By John R. Stone
It’s pretty hard to figure out how this mess in Ukraine is going to work out in the long run. The short-term outlook is just plain ugly.
Every day Russian soldiers launch bombs or rockets to destroy more of Ukraine. The object of war is to defeat the enemy. While there have been so called treaties where combatants agree to try to leave civilians above the fray, the real answer to winning quickly is to create such fear among civilians that they will agree to anything to stop the bombing.
In other words, living under a communist regime might be better than being dead.
For other nations sitting on the sidelines the situation is also dangerous. On one hand they want to help the Ukranians put an end to this horrible war. On the other they wonder if the threats of Russian’s Vladimir Putin to use nuclear weapons is real.
It is the very definition of nuclear blackmail.
So far giving some weapons to the Ukrainians hasn’t been enough to get Putin to pull the nuclear trigger, but as the weapons continue to flow Putin seems to be raising his voice a little louder about his nuclear threat.
So as this war enters its third month it seems no closer to an end.
It is easy for the United States to contribute weapons, intelligence and ammunition. We have little else at risk.
European countries have the greatest risk. They get a substantial portion of their oil and gas from Russia. Some European companies such as Volkswagen have plants in Russia or Ukraine that make parts for companies in Europe and those supply chains have been disrupted.
But as a warning to Europe, the Russian attack on Ukraine follows attacks on Georgia, Chechnya, the takeover of Crimea and threats against Muldova as it appears that Putin wants to reestablish the former Soviet Union that toppled under its own weight 30 years ago. If the Ukrainian invasion succeeds, who will be next?
One wonders why Putin bothers. Over the past 30 years Russia has built trust with the Europeans and the Europeans buy a substantial portion of their natural gas and oil from Russia. That inflow of cash is the major source of revenue for Russia and it has helped Russian catch up with the times. Peace has worked well for Russia.
After the invasion of Ukraine in February a third major gas line to Europe, Nordstream II, was cancelled by Germany. Most European nations are looking elsewhere for oil and natural gas. Russia’s role as a dependable supplier of these commodities is over and Russia will suffer greatly as a result.

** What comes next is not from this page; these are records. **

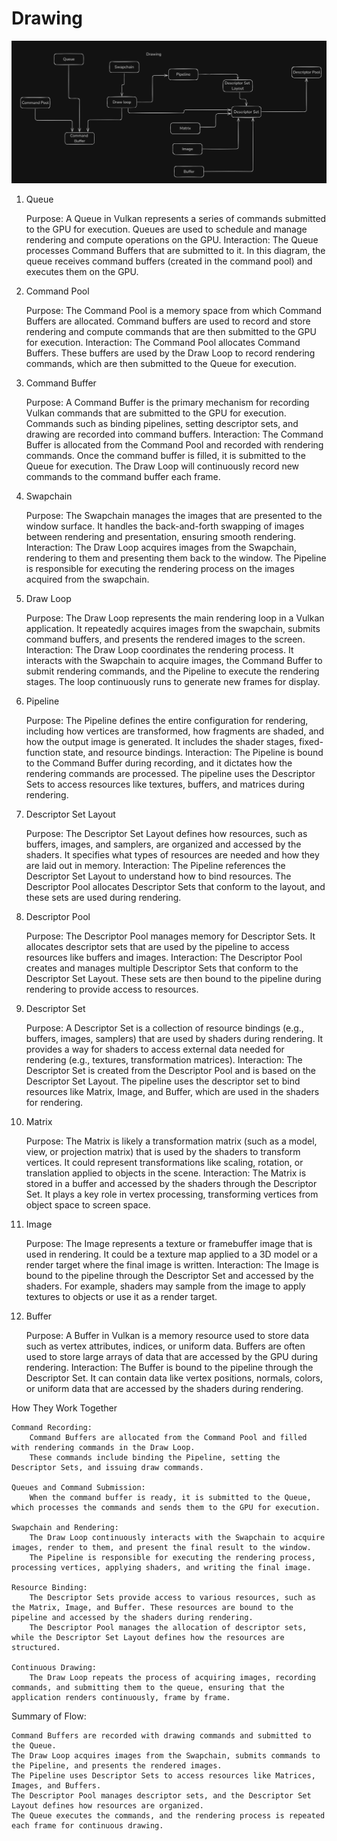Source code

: # Drawing

![Drawing](/images/Drawing.png)

1. Queue

    Purpose: A Queue in Vulkan represents a series of commands submitted to the GPU for execution. Queues are used to schedule and manage rendering and compute operations on the GPU.
    Interaction: The Queue processes Command Buffers that are submitted to it. In this diagram, the queue receives command buffers (created in the command pool) and executes them on the GPU.

2. Command Pool

    Purpose: The Command Pool is a memory space from which Command Buffers are allocated. Command buffers are used to record and store rendering and compute commands that are then submitted to the GPU for execution.
    Interaction: The Command Pool allocates Command Buffers. These buffers are used by the Draw Loop to record rendering commands, which are then submitted to the Queue for execution.

3. Command Buffer

    Purpose: A Command Buffer is the primary mechanism for recording Vulkan commands that are submitted to the GPU for execution. Commands such as binding pipelines, setting descriptor sets, and drawing are recorded into command buffers.
    Interaction: The Command Buffer is allocated from the Command Pool and recorded with rendering commands. Once the command buffer is filled, it is submitted to the Queue for execution. The Draw Loop will continuously record new commands to the command buffer each frame.

4. Swapchain

    Purpose: The Swapchain manages the images that are presented to the window surface. It handles the back-and-forth swapping of images between rendering and presentation, ensuring smooth rendering.
    Interaction: The Draw Loop acquires images from the Swapchain, rendering to them and presenting them back to the window. The Pipeline is responsible for executing the rendering process on the images acquired from the swapchain.

5. Draw Loop

    Purpose: The Draw Loop represents the main rendering loop in a Vulkan application. It repeatedly acquires images from the swapchain, submits command buffers, and presents the rendered images to the screen.
    Interaction: The Draw Loop coordinates the rendering process. It interacts with the Swapchain to acquire images, the Command Buffer to submit rendering commands, and the Pipeline to execute the rendering stages. The loop continuously runs to generate new frames for display.

6. Pipeline

    Purpose: The Pipeline defines the entire configuration for rendering, including how vertices are transformed, how fragments are shaded, and how the output image is generated. It includes the shader stages, fixed-function state, and resource bindings.
    Interaction: The Pipeline is bound to the Command Buffer during recording, and it dictates how the rendering commands are processed. The pipeline uses the Descriptor Sets to access resources like textures, buffers, and matrices during rendering.

7. Descriptor Set Layout

    Purpose: The Descriptor Set Layout defines how resources, such as buffers, images, and samplers, are organized and accessed by the shaders. It specifies what types of resources are needed and how they are laid out in memory.
    Interaction: The Pipeline references the Descriptor Set Layout to understand how to bind resources. The Descriptor Pool allocates Descriptor Sets that conform to the layout, and these sets are used during rendering.

8. Descriptor Pool

    Purpose: The Descriptor Pool manages memory for Descriptor Sets. It allocates descriptor sets that are used by the pipeline to access resources like buffers and images.
    Interaction: The Descriptor Pool creates and manages multiple Descriptor Sets that conform to the Descriptor Set Layout. These sets are then bound to the pipeline during rendering to provide access to resources.

9. Descriptor Set

    Purpose: A Descriptor Set is a collection of resource bindings (e.g., buffers, images, samplers) that are used by shaders during rendering. It provides a way for shaders to access external data needed for rendering (e.g., textures, transformation matrices).
    Interaction: The Descriptor Set is created from the Descriptor Pool and is based on the Descriptor Set Layout. The pipeline uses the descriptor set to bind resources like Matrix, Image, and Buffer, which are used in the shaders for rendering.

10. Matrix

    Purpose: The Matrix is likely a transformation matrix (such as a model, view, or projection matrix) that is used by the shaders to transform vertices. It could represent transformations like scaling, rotation, or translation applied to objects in the scene.
    Interaction: The Matrix is stored in a buffer and accessed by the shaders through the Descriptor Set. It plays a key role in vertex processing, transforming vertices from object space to screen space.

11. Image

    Purpose: The Image represents a texture or framebuffer image that is used in rendering. It could be a texture map applied to a 3D model or a render target where the final image is written.
    Interaction: The Image is bound to the pipeline through the Descriptor Set and accessed by the shaders. For example, shaders may sample from the image to apply textures to objects or use it as a render target.

12. Buffer

    Purpose: A Buffer in Vulkan is a memory resource used to store data such as vertex attributes, indices, or uniform data. Buffers are often used to store large arrays of data that are accessed by the GPU during rendering.
    Interaction: The Buffer is bound to the pipeline through the Descriptor Set. It can contain data like vertex positions, normals, colors, or uniform data that are accessed by the shaders during rendering.

How They Work Together

    Command Recording:
        Command Buffers are allocated from the Command Pool and filled with rendering commands in the Draw Loop.
        These commands include binding the Pipeline, setting the Descriptor Sets, and issuing draw commands.

    Queues and Command Submission:
        When the command buffer is ready, it is submitted to the Queue, which processes the commands and sends them to the GPU for execution.

    Swapchain and Rendering:
        The Draw Loop continuously interacts with the Swapchain to acquire images, render to them, and present the final result to the window.
        The Pipeline is responsible for executing the rendering process, processing vertices, applying shaders, and writing the final image.

    Resource Binding:
        The Descriptor Sets provide access to various resources, such as the Matrix, Image, and Buffer. These resources are bound to the pipeline and accessed by the shaders during rendering.
        The Descriptor Pool manages the allocation of descriptor sets, while the Descriptor Set Layout defines how the resources are structured.

    Continuous Drawing:
        The Draw Loop repeats the process of acquiring images, recording commands, and submitting them to the queue, ensuring that the application renders continuously, frame by frame.

Summary of Flow:

    Command Buffers are recorded with drawing commands and submitted to the Queue.
    The Draw Loop acquires images from the Swapchain, submits commands to the Pipeline, and presents the rendered images.
    The Pipeline uses Descriptor Sets to access resources like Matrices, Images, and Buffers.
    The Descriptor Pool manages descriptor sets, and the Descriptor Set Layout defines how resources are organized.
    The Queue executes the commands, and the rendering process is repeated each frame for continuous drawing.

It is not clear what Russia wants in total. It seems to want, at the minimum, land for a Russia-controlled access to Crimea that it occupied years ago. Russia has been fighting in eastern Ukraine for years for that access. It is not clear if that fits Ukraine’s desires or not, Ukraine does not recognize the Russia occupation and has been fighting the Russians in east Ukraine for years.
So how does this end? Does Ukraine try to negotiate a deal that allows Russia access along its eastern end to Crimea, and in essence say that Russia owns Crimea and the access points? Would Russia accept that? Would Ukraine accept that? Would that leave Ukraine in an even more vulnerable position in regard to future Russian incursions? Would Russia stop if Ukraine would say it would not join NATO? Or has that point been passed?
Do western nations and perhaps NATO put more pressure on Russia to get it to stop its incursion into Ukraine? How far does that pressure go? Does it mean a no fly zone that Ukraine wants? Does it mean NATO or other western foot soldiers and more advanced war equipment? And what will be the role of China, a Russian ally that isn’t quite ready to sever its ties with the west?
Hopefully some answers come soon before Russia turns Ukraine into a vast wasteland.